O tarifaço implementado pelo presidente Donald Trump, sob o argumento de proteger a economia americana e reduzir o déficit comercial, começa a mostrar sinais de que pode produzir exatamente o efeito contrário ao pretendido.
O relatório mais recente da Organização Mundial do Comércio (OMC) revela que o comércio global deverá crescer 2,4% em 2025, e que o impacto das tarifas tende a se manifestar de forma retardada, com um potencial efeito destrutivo no próximo ano.
Inicialmente, o protecionismo trumpista pareceu inócuo. A ausência de retaliações imediatas e a forte expansão do comércio entre países emergentes, especialmente impulsionada pelos investimentos em Inteligência Artificial, mascararam os efeitos negativos das barreiras tarifárias.

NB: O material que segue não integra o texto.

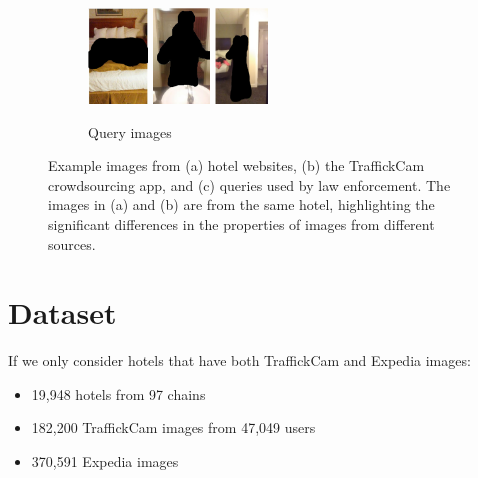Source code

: \documentclass[letterpaper]{article} %
\begin{document}
\begin{figure}
\begin{subfigure}[b]{.6\textwidth}
    \end{subfigure}
   \begin{subfigure}[b]{.3\textwidth}
   \centering
    \includegraphics[height=1in]{figures/example_images/queries/1.png}
    \includegraphics[height=1in]{figures/example_images/queries/2.png}
    \includegraphics[height=1in]{figures/example_images/queries/3.png}
    \caption{Query images}
    \end{subfigure}
    \caption[Image variability from different sources]{Example images from (a) hotel websites, (b) the TraffickCam crowdsourcing app, and (c) queries used by law enforcement. The images in (a) and (b) are from the same hotel, highlighting the significant differences in the properties of images from different sources.}
    \label{fig:domainImages}
\end{figure}

\section{Dataset}

If we only consider hotels that have both TraffickCam and Expedia images:
\begin{itemize}
\item 19,948 hotels from 97 chains
\item 182,200 TraffickCam images from 47,049 users
\item 370,591 Expedia images
\end{itemize}
\end{document}
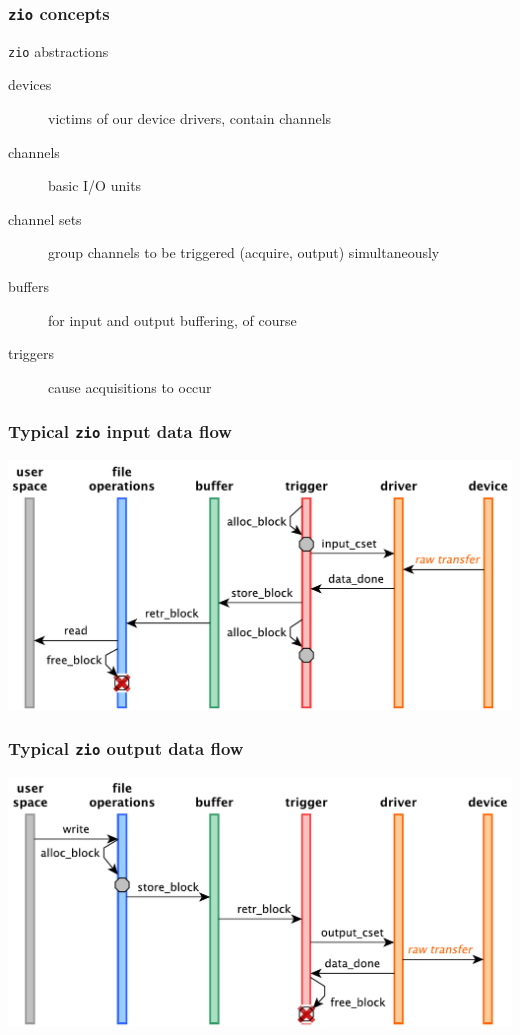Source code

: \documentclass[compress,red]{beamer}
\begin{document}
\begin{frame}
\frametitle{\texttt{zio} concepts}

\begin{block}{\texttt{zio} abstractions}
\begin{description}
\item[devices] victims of our device drivers, contain channels
\item[channels] basic I/O units
\item[channel sets] group channels to be triggered (acquire, output)
	simultaneously
\item[buffers] for input and output buffering, of course
\item[triggers] cause acquisitions to occur
\end{description}
\end{block}

\end{frame}

\begin{frame}
\frametitle{Typical \texttt{zio} input data flow}
\includegraphics[height=0.8\textheight]{flow-temp-in.pdf}
\end{frame}

\begin{frame}
\frametitle{Typical \texttt{zio} output data flow}
\includegraphics[height=0.8\textheight]{flow-temp-out.pdf}
\end{frame}
\end{document}
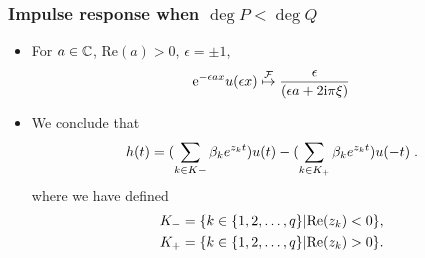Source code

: \begin{frame}
\frametitle{Impulse response when $\deg P<\deg Q$}
\begin{itemize}
\item For $a \in \mathbb{C}$, $\mathrm{Re}(a) > 0$, $\epsilon= \pm 1$,
\[
\mathrm{e}^{-\epsilon a x} u(\epsilon x) \stackrel{\mathcal{F}}{\mapsto} \frac{\epsilon}{(\epsilon a + 2 \mathrm{i} \pi \xi)}
\]
\item We conclude that
$$
h(t)=(\sum_{k\in K-}\beta_{k}e^{z_{k}t})u(t)-(\sum_{k\in K_{+}}\beta_{k}e^{z_{k}t})u(-t) \;.
$$
where we have defined
\begin{align*}
K_{-} &=\{k\in\{1,2,\ldots,q\}|{\rm Re}(z_{k})<0\}, \\
K_{+} &=\{k\in\{1,2,\ldots,q\}|{\rm Re}(z_{k})>0\}.
\end{align*}
\end{itemize}
\end{frame}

As exportações globais, particularmente as asiáticas, cresceram em ritmo superior ao esperado, e a movimentação de mercadorias atingiu níveis recordes no primeiro semestre de 2025.
Movimento artificial
Esse comportamento, contudo, foi resultado de um movimento artificial de antecipação de compras pelos importadores americanos, que formaram estoques robustos antes da entrada em vigor das tarifas mais pesadas.
Segundo a OMC, os efeitos de choques de oferta, como o causado por tarifas, são sentidos de forma mais lenta, à medida que os estoques vão sendo consumidos. Isso explica a sensação inicial de estabilidade e o atraso na percepção dos danos ao comércio internacional.
A estratégia de Trump baseia-se na crença de que tarifas poderiam compensar o corte de impostos a grandes empresas e aos mais ricos. Porém, os números indicam que os Estados Unidos caminham para uma dupla perda: menor competitividade externa e queda nas receitas tarifárias.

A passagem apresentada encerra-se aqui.